From the Livingston County (Alabama) Whig of Nov. 16, 1845.
"Negro Dogs.—The undersigned having bought the entire pack of Negro Dogs, (of the Hays & Allen stock,) he now proposes to catch runaway Negroes. His charge will be three dollars per day for hunting, and fifteen dollars for catching a runaway. He resides three and a half miles north of Livingston, near the lower Jones' Bluff road.
"William Gambrel.
"Nov. 6, 1845."
The Wilmington [North Carolina] Advertiser of July 13, 1838, contains the following advertisement:
"Ranaway, my Negro man Richard. A reward of $25 will be paid for his apprehension, DEAD or ALIVE. Satisfactory proof will only be required of his being killed. He has with him, in all probability, his wife Eliza, who ran away from Col. Thompson, now a resident of Alabama, about the time he commenced his journey to that state.
"D. H. Rhodes.
The St. Louis Gazette says—
"A wealthy man here had a boy named Reuben, almost white, whom he caused to be branded in the face with the words 'A slave for life.'"
From the N. C. Standard, July 28, 1838.
"Twenty Dollars Reward.—Ranaway from the subscriber, a negro woman and two children; the woman is tall and black, and a few days before she went off I burnt her on the left side of her face: I tried to make the letter M, and she kept a cloth over her head and face, and a fly bonnet over her head, so as to cover the burn; her children are both boys, the oldest is in his seventh year; he is a mulatto and has blue eyes; the youngest is a black, and is in his fifth year.
"Micajah Ricks, Nash County."
"One of my neighbors sold to a speculator a negro boy, about 14 years old.

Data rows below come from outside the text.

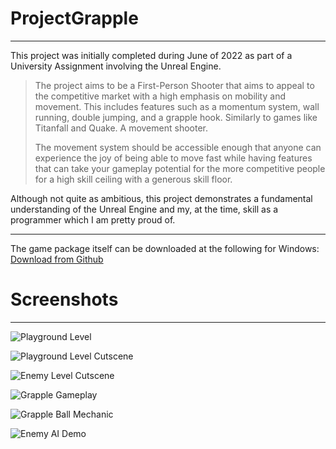 # ProjectGrapple
- - -
This project was initially completed during June of 2022 as part of a University Assignment involving the Unreal Engine.

> The project aims to be a First-Person Shooter that aims to appeal to the competitive market with a high emphasis on mobility and movement. This includes features such as a momentum system, wall running, double jumping, and a grapple hook. Similarly to games like Titanfall and Quake. A movement shooter.
> 
> The movement system should be accessible enough that anyone can experience the joy of being able to move fast while having features that can take your gameplay potential for the more competitive people for a high skill ceiling with a generous skill floor.

Although not quite as ambitious, this project demonstrates a fundamental understanding of the Unreal Engine and my, at the time, skill as a programmer which I am pretty proud of.

---

The game package itself can be downloaded at the following for Windows: [Download from Github](https://github.com/Edenste/ProjectGrapple/releases/download/v1.0.0/ProjectGrapple.zip)


# Screenshots
- - -
![Playground Level](https://github.com/Edenste/ProjectGrapple/assets/65239474/e9bc7fa4-b71c-4ce5-8815-1edb379f2279)

![Playground Level Cutscene](https://github.com/Edenste/ProjectGrapple/assets/65239474/82c32100-8090-4f95-aa6c-0b46e71dbdad)

![Enemy Level Cutscene](https://github.com/Edenste/ProjectGrapple/assets/65239474/40d48330-a164-470e-895a-8e90941d7445)

![Grapple Gameplay](https://github.com/Edenste/ProjectGrapple/assets/65239474/a5146f29-d21b-4a3e-a97d-4a63eeb46372)

![Grapple Ball Mechanic](https://github.com/Edenste/ProjectGrapple/assets/65239474/f265289a-7447-4098-b429-ef83ea25e691)

![Enemy AI Demo](https://github.com/Edenste/ProjectGrapple/assets/65239474/63283056-1b08-4e20-8e10-521e076ac88a)
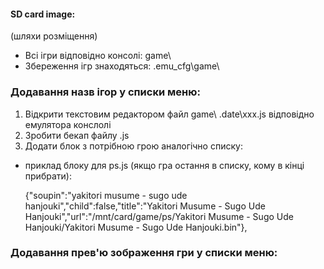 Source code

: 
#### SD card image:
(шляхи розміщення)

- Всі ігри відповідно консолі: game\
- Збереження ігр знаходяться: .emu_cfg\game\

### Додавання назв ігор у списки меню:

1. Відкрити текстовим редактором файл game\ .date\xxx.js відповідно емулятора конслолі
2. Зробити бекап файлу .js
3. Додати блок з потрібною грою аналогічно списку:
- приклад блоку для ps.js (якщо гра остання в списку, кому в кінці прибрати):

  {"soupin":"yakitori musume - sugo ude hanjouki","child":false,"title":"Yakitori Musume - Sugo Ude Hanjouki","url":"/mnt/card/game/ps/Yakitori Musume - Sugo Ude Hanjouki/Yakitori Musume - Sugo Ude Hanjouki.bin"},
  
### Додавання прев'ю зображення гри у списки меню:

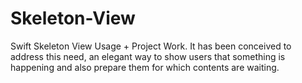 # Skeleton-View
Swift Skeleton View Usage + Project Work. It has been conceived to address this need, an elegant way to show users that something is happening and also prepare them for which contents are waiting. 
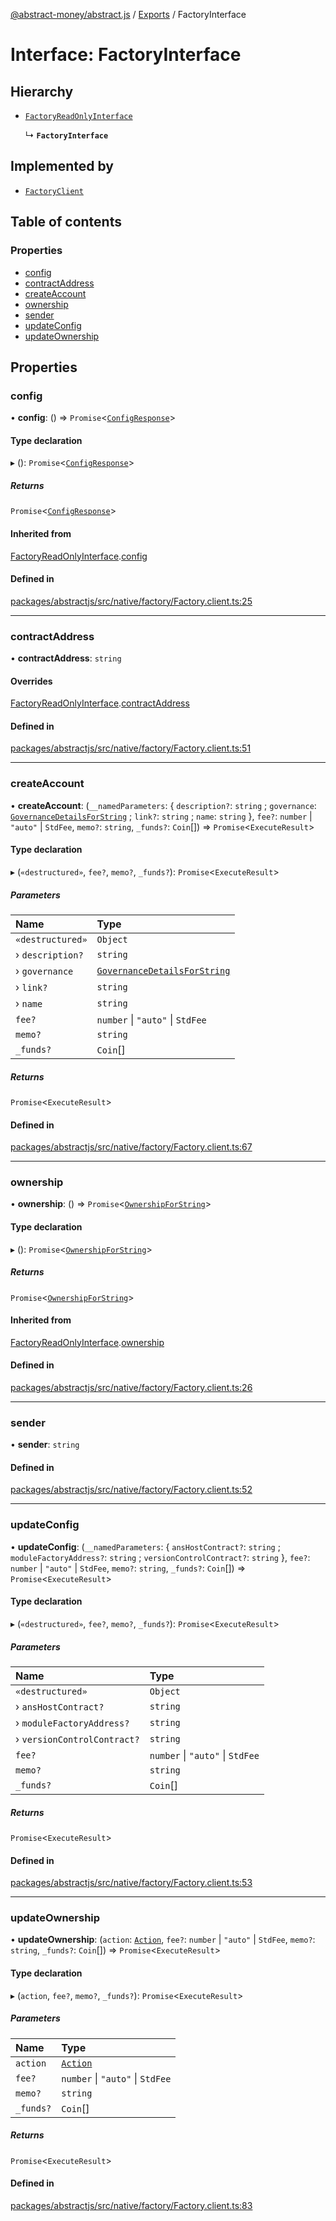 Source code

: [@abstract-money/abstract.js](../README.md) / [Exports](../modules.md) / FactoryInterface

# Interface: FactoryInterface

## Hierarchy

- [`FactoryReadOnlyInterface`](FactoryReadOnlyInterface.md)

  ↳ **`FactoryInterface`**

## Implemented by

- [`FactoryClient`](../classes/FactoryClient.md)

## Table of contents

### Properties

- [config](FactoryInterface.md#config)
- [contractAddress](FactoryInterface.md#contractaddress)
- [createAccount](FactoryInterface.md#createaccount)
- [ownership](FactoryInterface.md#ownership)
- [sender](FactoryInterface.md#sender)
- [updateConfig](FactoryInterface.md#updateconfig)
- [updateOwnership](FactoryInterface.md#updateownership)

## Properties

### config

• **config**: () => `Promise`<[`ConfigResponse`](FactoryTypes.ConfigResponse.md)\>

#### Type declaration

▸ (): `Promise`<[`ConfigResponse`](FactoryTypes.ConfigResponse.md)\>

##### Returns

`Promise`<[`ConfigResponse`](FactoryTypes.ConfigResponse.md)\>

#### Inherited from

[FactoryReadOnlyInterface](FactoryReadOnlyInterface.md).[config](FactoryReadOnlyInterface.md#config)

#### Defined in

[packages/abstractjs/src/native/factory/Factory.client.ts:25](https://github.com/Abstract-OS/abstract.js/blob/c46b309/packages/abstractjs/src/native/factory/Factory.client.ts#L25)

___

### contractAddress

• **contractAddress**: `string`

#### Overrides

[FactoryReadOnlyInterface](FactoryReadOnlyInterface.md).[contractAddress](FactoryReadOnlyInterface.md#contractaddress)

#### Defined in

[packages/abstractjs/src/native/factory/Factory.client.ts:51](https://github.com/Abstract-OS/abstract.js/blob/c46b309/packages/abstractjs/src/native/factory/Factory.client.ts#L51)

___

### createAccount

• **createAccount**: (`__namedParameters`: { `description?`: `string` ; `governance`: [`GovernanceDetailsForString`](../modules/FactoryTypes.md#governancedetailsforstring) ; `link?`: `string` ; `name`: `string`  }, `fee?`: `number` \| ``"auto"`` \| `StdFee`, `memo?`: `string`, `_funds?`: `Coin`[]) => `Promise`<`ExecuteResult`\>

#### Type declaration

▸ (`«destructured»`, `fee?`, `memo?`, `_funds?`): `Promise`<`ExecuteResult`\>

##### Parameters

| Name | Type |
| :------ | :------ |
| `«destructured»` | `Object` |
| › `description?` | `string` |
| › `governance` | [`GovernanceDetailsForString`](../modules/FactoryTypes.md#governancedetailsforstring) |
| › `link?` | `string` |
| › `name` | `string` |
| `fee?` | `number` \| ``"auto"`` \| `StdFee` |
| `memo?` | `string` |
| `_funds?` | `Coin`[] |

##### Returns

`Promise`<`ExecuteResult`\>

#### Defined in

[packages/abstractjs/src/native/factory/Factory.client.ts:67](https://github.com/Abstract-OS/abstract.js/blob/c46b309/packages/abstractjs/src/native/factory/Factory.client.ts#L67)

___

### ownership

• **ownership**: () => `Promise`<[`OwnershipForString`](FactoryTypes.OwnershipForString.md)\>

#### Type declaration

▸ (): `Promise`<[`OwnershipForString`](FactoryTypes.OwnershipForString.md)\>

##### Returns

`Promise`<[`OwnershipForString`](FactoryTypes.OwnershipForString.md)\>

#### Inherited from

[FactoryReadOnlyInterface](FactoryReadOnlyInterface.md).[ownership](FactoryReadOnlyInterface.md#ownership)

#### Defined in

[packages/abstractjs/src/native/factory/Factory.client.ts:26](https://github.com/Abstract-OS/abstract.js/blob/c46b309/packages/abstractjs/src/native/factory/Factory.client.ts#L26)

___

### sender

• **sender**: `string`

#### Defined in

[packages/abstractjs/src/native/factory/Factory.client.ts:52](https://github.com/Abstract-OS/abstract.js/blob/c46b309/packages/abstractjs/src/native/factory/Factory.client.ts#L52)

___

### updateConfig

• **updateConfig**: (`__namedParameters`: { `ansHostContract?`: `string` ; `moduleFactoryAddress?`: `string` ; `versionControlContract?`: `string`  }, `fee?`: `number` \| ``"auto"`` \| `StdFee`, `memo?`: `string`, `_funds?`: `Coin`[]) => `Promise`<`ExecuteResult`\>

#### Type declaration

▸ (`«destructured»`, `fee?`, `memo?`, `_funds?`): `Promise`<`ExecuteResult`\>

##### Parameters

| Name | Type |
| :------ | :------ |
| `«destructured»` | `Object` |
| › `ansHostContract?` | `string` |
| › `moduleFactoryAddress?` | `string` |
| › `versionControlContract?` | `string` |
| `fee?` | `number` \| ``"auto"`` \| `StdFee` |
| `memo?` | `string` |
| `_funds?` | `Coin`[] |

##### Returns

`Promise`<`ExecuteResult`\>

#### Defined in

[packages/abstractjs/src/native/factory/Factory.client.ts:53](https://github.com/Abstract-OS/abstract.js/blob/c46b309/packages/abstractjs/src/native/factory/Factory.client.ts#L53)

___

### updateOwnership

• **updateOwnership**: (`action`: [`Action`](../modules/FactoryTypes.md#action), `fee?`: `number` \| ``"auto"`` \| `StdFee`, `memo?`: `string`, `_funds?`: `Coin`[]) => `Promise`<`ExecuteResult`\>

#### Type declaration

▸ (`action`, `fee?`, `memo?`, `_funds?`): `Promise`<`ExecuteResult`\>

##### Parameters

| Name | Type |
| :------ | :------ |
| `action` | [`Action`](../modules/FactoryTypes.md#action) |
| `fee?` | `number` \| ``"auto"`` \| `StdFee` |
| `memo?` | `string` |
| `_funds?` | `Coin`[] |

##### Returns

`Promise`<`ExecuteResult`\>

#### Defined in

[packages/abstractjs/src/native/factory/Factory.client.ts:83](https://github.com/Abstract-OS/abstract.js/blob/c46b309/packages/abstractjs/src/native/factory/Factory.client.ts#L83)
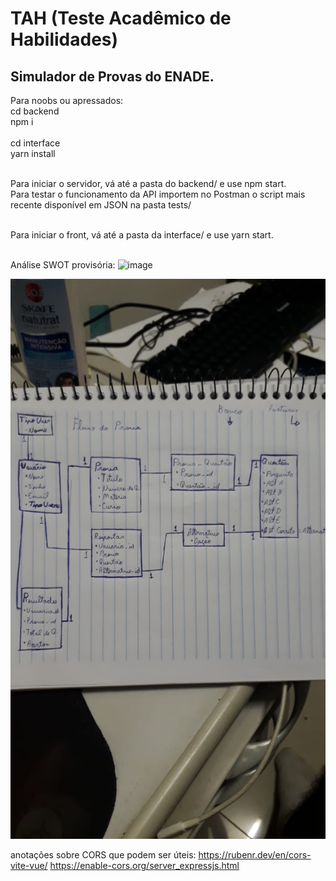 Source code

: # TAH (Teste Acadêmico de Habilidades)

## Simulador de Provas do ENADE.
Para noobs ou apressados: <br/>
cd backend <br/>
npm i <br/><br/>
cd interface <br/>
yarn install <br/><br/>

Para iniciar o servidor, vá até a pasta do backend/ e use npm start. <br/>
Para testar o funcionamento da API importem no Postman o script mais recente disponível em JSON na pasta tests/ <br/><br/>

Para iniciar o front, vá até a pasta da interface/ e use yarn start. <br/><br/>

Análise SWOT provisória:
![image](https://user-images.githubusercontent.com/78800453/161669976-70d1401a-6fba-4ff2-8d22-31103d0316de.png)

![image](https://github.com/marcossiuves/TAH/blob/main/WhatsApp%20Image%202022-04-04%20at%2020.18.33.jpeg)


anotações sobre CORS que podem ser úteis:
https://rubenr.dev/en/cors-vite-vue/
https://enable-cors.org/server_expressjs.html

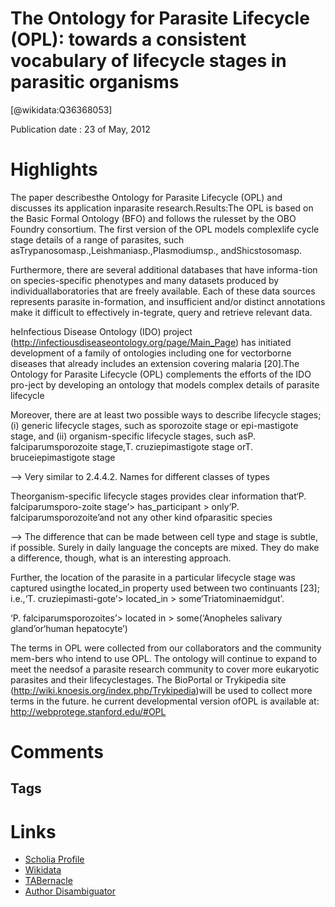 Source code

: 
The Ontology for Parasite Lifecycle (OPL): towards a consistent vocabulary of lifecycle stages in parasitic organisms
=====================================================================================================================
  
  [@wikidata:Q36368053]  
  
Publication date : 23 of May, 2012  

# Highlights

The paper describesthe Ontology for Parasite Lifecycle (OPL) and discusses its application inparasite research.Results:The OPL is based on the Basic Formal Ontology (BFO) and follows the rulesset by the OBO Foundry consortium. The first version of the OPL models complexlife cycle stage details of a range of parasites, such asTrypanosomasp.,Leishmaniasp.,Plasmodiumsp., andShicstosomasp.

Furthermore, there are several additional databases that have informa-tion  on  species-specific  phenotypes and many datasets produced by  individuallaboratories that are freely available. Each of these data sources represents parasite in-formation, and insufficient and/or distinct annotations make it difficult to effectively in-tegrate, query and retrieve relevant data.

heInfectious Disease Ontology (IDO) project (http://infectiousdiseaseontology.org/page/Main_Page) has initiated development of a family of ontologies including one for vectorborne diseases that already includes an extension covering malaria [20].The Ontology for Parasite Lifecycle (OPL) complements the efforts of the IDO pro-ject by developing an ontology that models complex details of parasite lifecycle

Moreover, there are at least two possible ways
to describe lifecycle stages; (i) generic lifecycle stages, such as sporozoite stage or epi-mastigote stage, and (ii) organism-specific lifecycle stages, such asP.  falciparumsporozoite stage,T.  cruziepimastigote stage orT.  bruceiepimastigote stage

--> Very similar to 2.4.4.2. Names for different classes of types

 Theorganism-specific lifecycle stages provides clear information that‘P. falciparumsporo-zoite stage’> has_participant > only‘P. falciparumsporozoite’and not any other kind ofparasitic species

 --> The difference that can be made between cell type and stage is subtle, if possible. Surely in daily language the concepts are mixed. They do make a difference, though, what is an interesting approach.

Further, the location of the parasite in a particular lifecycle stage was captured usingthe located_in property used between two continuants [23]; i.e.,‘T.  cruziepimasti-gote’> located_in > some‘Triatominaemidgut’. 

‘P.  falciparumsporozoites’> located in > some(‘Anopheles salivary gland’or‘human hepatocyte’)

The terms in OPL were collected from our collaborators and the community mem-bers who intend to use OPL. The ontology will continue to expand to meet the needsof a parasite research community to cover more eukaryotic parasites and their lifecyclestages. The BioPortal or Trykipedia site (http://wiki.knoesis.org/index.php/Trykipedia)will be used to collect more terms in the future. he current developmental version ofOPL is available at: http://webprotege.stanford.edu/#OPL 
# Comments

## Tags

# Links
  
 * [Scholia Profile](https://scholia.toolforge.org/work/Q36368053)  
 * [Wikidata](https://www.wikidata.org/wiki/Q36368053)  
 * [TABernacle](https://tabernacle.toolforge.org/?#/tab/manual/Q36368053/P921%3BP4510)  
 * [Author Disambiguator](https://author-disambiguator.toolforge.org/work_item_oauth.php?id=Q36368053&batch_id=&match=1&author_list_id=&doit=Get+author+links+for+work)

It was more than his poor mother could bear. Her reason fled, and she became a perfect maniac, and had to be kept in close confinement. She would occasionally get out and run off to the neighbors. On one of these occasions she came to my house. With tears rolling down her cheeks, and her frame shaking with agony, she would cry out, 'Don't you hear him—they are whipping him now, and he is calling for me!' This neighbor of mine, who tore the boy away from his poor mother, and thus broke her heart, was a member of the Presbyterian church."—Rev. Francis Hawley, Baptist minister, Colebrook, Ct.